In this assignment, you will implement a basic motion planning framework that you will use to animate groups of agents navigating in complex environments with a variety of obstacles. The simulated agents should avoid collisions with both obstacles and other agents, while still reaching their goals. Additionally, you will explore methods for simulating group behaviors. You will develop several animations that show groups of agents displaying interesting emergent behavior such as flocking, herding or lane formation. You should incorporate a global navigation structure to allow your agents to navigate through complex environment without getting stuck at local minima.
Consider the following scenario:
A 0.5m radius game character is in a large 20m x 20m room. The character starts at the bottom left (-9,-9) and wishes to go to the top right (9,9). There is a single obstacle in the room, represented by a circle of radius 2 meters at coordinates (0,0). Use a probabilistic roadmap (PRM) to plan a path for the agent from the start to the goal.

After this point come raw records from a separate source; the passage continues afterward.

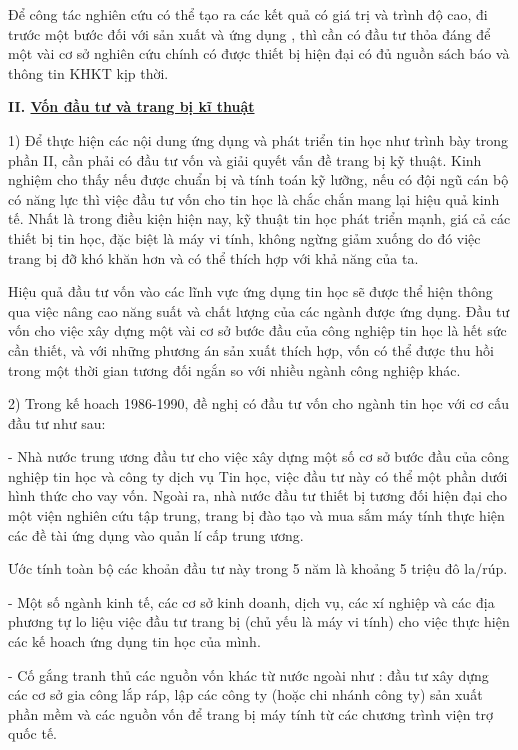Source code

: \documentclass[11pt, a4paper, reqno, oneside]{book}
\begin{document}
Để công tác nghiên cứu có thể tạo ra các kết quả có giá trị và trình độ cao, đi trước một bước đối với sản xuất và ứng dụng , thì cần có đầu tư thỏa đáng để một vài cơ sở nghiên cứu chính có được thiết bị hiện đại có đủ nguồn sách báo và thông tin KHKT kịp thời.


\textbf{II. \underline{ Vốn đầu tư và trang bị kĩ thuật}}


1)	Để thực hiện các nội dung ứng dụng và phát triển tin học như trình bày trong phần II, cần phải có đầu tư vốn và giải quyết vấn đề trang bị kỹ thuật. Kinh nghiệm cho thấy nếu được chuẩn bị và tính toán kỹ lưỡng, nếu có đội ngũ cán bộ có năng lực thì việc đầu tư vốn cho tin học là chắc chắn mang lại hiệu quả kinh tế. Nhất là trong điều kiện hiện nay, kỹ thuật tin học phát triển mạnh, giá cả các thiết bị tin học, đặc biệt là máy vi tính, không ngừng giảm xuống do đó việc trang bị đỡ khó khăn hơn và có thể thích hợp với khả năng của ta.


Hiệu quả đầu tư vốn vào các lĩnh vực ứng dụng tin học sẽ được thể hiện thông qua việc nâng cao năng suất và chất lượng của các ngành được ứng dụng. Đầu tư vốn cho việc xây dựng một vài cơ sở bước đầu của công nghiệp tin học là hết sức cần thiết, và với những phương án sản xuất thích hợp, vốn có thể được thu hồi trong một thời gian tương đối ngắn so với nhiều ngành công nghiệp khác.


2)	Trong kế hoach 1986-1990, đề nghị có đầu tư vốn cho ngành tin học với cơ cấu đầu tư như sau:


-	Nhà nước trung ương đầu tư cho việc xây dựng một số cơ sở bước đầu của công nghiệp tin học và công ty dịch vụ Tin học, việc đầu tư này có thể một phần dưới hình thức cho vay vốn. Ngoài ra, nhà nước đầu tư thiết bị tương đối hiện đại cho một viện nghiên cứu tập trung, trang bị đào tạo và mua sắm máy tính thực hiện các đề tài ứng dụng vào quản lí cấp trung ương.


Ước tính toàn bộ các khoản đầu tư này trong 5 năm là khoảng 5 triệu đô la/rúp.


-	Một số ngành kinh tế, các cơ sở kinh doanh, dịch vụ, các xí nghiệp và các địa phương tự lo liệu việc đầu tư trang bị (chủ yếu là máy vi tính) cho việc thực hiện các kế hoach ứng dụng tin học của mình.


-	Cố gắng tranh thủ các nguồn vốn khác từ nước ngoài như : đầu tư xây dựng các cơ sở gia công lắp ráp, lập các công ty (hoặc chi nhánh công ty) sản xuất phần mềm và các nguồn vốn để trang bị máy tính từ các chương trình viện trợ quốc tế.
\end{document}
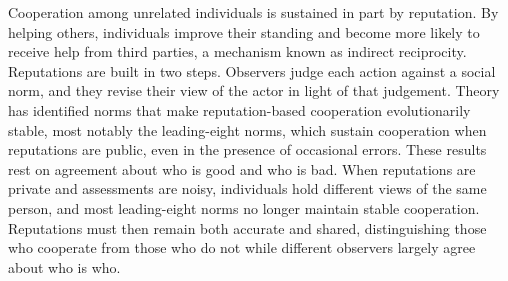 Cooperation among unrelated individuals is sustained in part by reputation\cite{milinski2016,nowak2005}. By helping others, individuals improve their standing and become more likely to receive help from third parties, a mechanism known as indirect reciprocity\cite{nowak1998,leimar2001,wedekind2000,milinski2002}. Reputations are built in two steps. Observers judge each action against a social norm, and they revise their view of the actor in light of that judgement\cite{ohtsuki2004,santos2018}. Theory has identified norms that make reputation-based cooperation evolutionarily stable\cite{panchanathan2003,ohtsuki2004}, most notably the leading-eight norms, which sustain cooperation when reputations are public, even in the presence of occasional errors\cite{ohtsuki2004,ohtsuki2006}. These results rest on agreement about who is good and who is bad. When reputations are private and assessments are noisy, individuals hold different views of the same person\cite{takahashi2006,uchida2010}, and most leading-eight norms no longer maintain stable cooperation\cite{hilbe2018,okada2018,perret2021,fujimoto2023}. Reputations must then remain both accurate and shared, distinguishing those who cooperate from those who do not while different observers largely agree about who is who\cite{fujimoto2022,murase2024synchronization}.
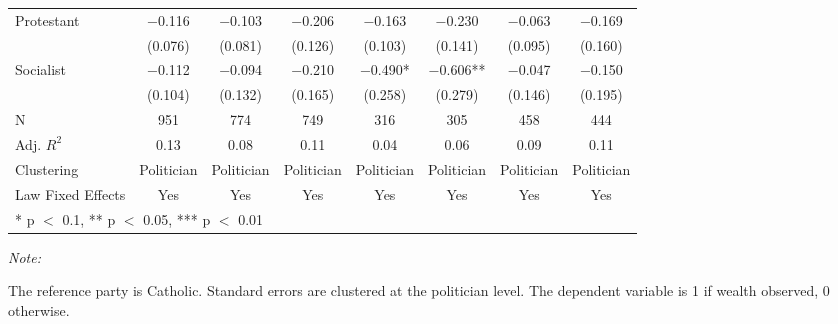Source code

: \begin{table}[!h]
{\begin{threeparttable}
\begin{tabular}[t]{lccccccc}
Protestant & \num{-0.116} & \num{-0.103} & \num{-0.206} & \num{-0.163} & \num{-0.230} & \num{-0.063} & \num{-0.169}\\
 & (\num{0.076}) & (\num{0.081}) & (\num{0.126}) & (\num{0.103}) & (\num{0.141}) & (\num{0.095}) & (\num{0.160})\\
Socialist & \num{-0.112} & \num{-0.094} & \num{-0.210} & \num{-0.490}* & \num{-0.606}** & \num{-0.047} & \num{-0.150}\\
 & (\num{0.104}) & (\num{0.132}) & (\num{0.165}) & (\num{0.258}) & (\num{0.279}) & (\num{0.146}) & (\num{0.195})\\
\midrule
N & \num{951} & \num{774} & \num{749} & \num{316} & \num{305} & \num{458} & \num{444}\\
Adj. $R^2$ & \num{0.13} & \num{0.08} & \num{0.11} & \num{0.04} & \num{0.06} & \num{0.09} & \num{0.11}\\
Clustering & Politician & Politician & Politician & Politician & Politician & Politician & Politician\\
Law Fixed Effects & Yes & Yes & Yes & Yes & Yes & Yes & Yes\\
\bottomrule
\multicolumn{8}{l}{\rule{0pt}{1em}* p $<$ 0.1, ** p $<$ 0.05, *** p $<$ 0.01}\\
\end{tabular}
\begin{tablenotes}[para]
\item \textit{Note: } 
\item The reference party is Catholic. Standard errors are clustered at the politician level. The dependent variable is 1 if wealth observed, 0 otherwise.
\end{tablenotes}
\end{threeparttable}}
\end{table}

Implement the above scenario, in a graphical environment, with a smooth, continuously animated agent (e.g., represented as a cylinder). You should also visualize the roadmap the agent is following, including the start and goal positions, milestones, and edges.
Crowd/Flocking Simulation (Required) (80 Points)
Simulate multiple agents sharing the environment as follows:
-Implement a local interaction technique (Boids, Helbing, RVO/ORCA, TTC, etc.).
-Find 2 or 3 scenarios showing interesting interactions between the agents
-Implement a global navigation strategy for the agents (PRM/A*, RRT, etc.)
-Your roadmap needs to account for the extent of the agents, and should support
multiple obstacles in the environment
-Show 2 or 3 scenarios of groups of agents successfully navigating through environments with local minima.
-Find a scenario where your overall simulation breaks and produces odd behavior Additional Features
Implement and compare two different group interaction techniques
Implement and compare two different global navigation techniques
Nicely rendered 3D scenes w/models to give context (2D navigation is okay)
Support full 3D navigation (e.g., birds flocking around 3D obstacles)
(5) Allow the user to add and move obstacles at run time
(5) Allow the user to dynamic choose agent starts and goals at run time
Allow user to control some characters or obstacles in real time, simulated agents should replan or react dynamically to the user
Better rendering and animation of scenario
(20) Animate the agent as a walking virtual character (using a walk cycle)
Load and render complex environments (e.g. quake or doom game level), and plan a path through the level.
Blend clips from a mo-cap database to drive complex character motions through the environment.
Faster motion planning
Implement A* for graph search, must document performance improvement
Implement a spatial data structure (such as KD-tree) or some other to accelerate the nearest neighbor search for the PRM construction or neighbors search in crowds, compare performance to the brute force method
Implement a spatial data structure (such as a BSP-tree) to accelerate the checking of potential collision with obstacles for building roadmap links or obstacle-neighbor search in crowds, compare performance to the brute force method
Better motion planning [can illustrate on a single agent]
(5) Implement path smoothing (e.g., walk to furthest visible node on path)
Implement an RRT. Briefly compare the RRT to the PRM method in terms of generated path, and ease of coding.
Implement the Optimal RRT algorithm (RRT*)
Allow agents to rotate, implement a scenario where the agents must rotate to reach to goal. (Smooth the rotation for a small bonus.)
Implement D* Lite, Lifelong A*, or any method where agents must explore the world as they navigates to their goal (the agent should only see nearby obstacles).
Game & Dance Contest [you’ll get points for only one or the other]
Make a game-like scenario involving the planning tool; best game is 10 points.
Animate agents flocking together in an artistic fashion; best dance is 10 points.
: Grade is
(totalPoints * 100) [e.g., 100 points will be full credit]
: Grade is
(totalPoints * 84) [e.g., 120 points will be full credit]
Make a submission website, submit just a link to this webpage. The page should contain:
Images & Videos of your animations
Code you wrote & List of tools/libraries you used
Brief write-up explaining any difficulties you encountered
You must call attention to anything you did which you are expecting credit for. Hints
-There are a lot of little things that could go wrong. The concepts behind motion planning are easy, but debugging in hard, please start early!
-Circles navigating around circles (and rectangles with rectangles) have very simple configuration space obstacles. You may want to be flexible with how you represent your agents depending on what they are avoiding.
–A basic group interaction should be relatively easy to code, and you can likely build off code from Assignment 1 (particle system). The difficult part comes in finding parameters that lead to nice animations; make sure to save time for tuning!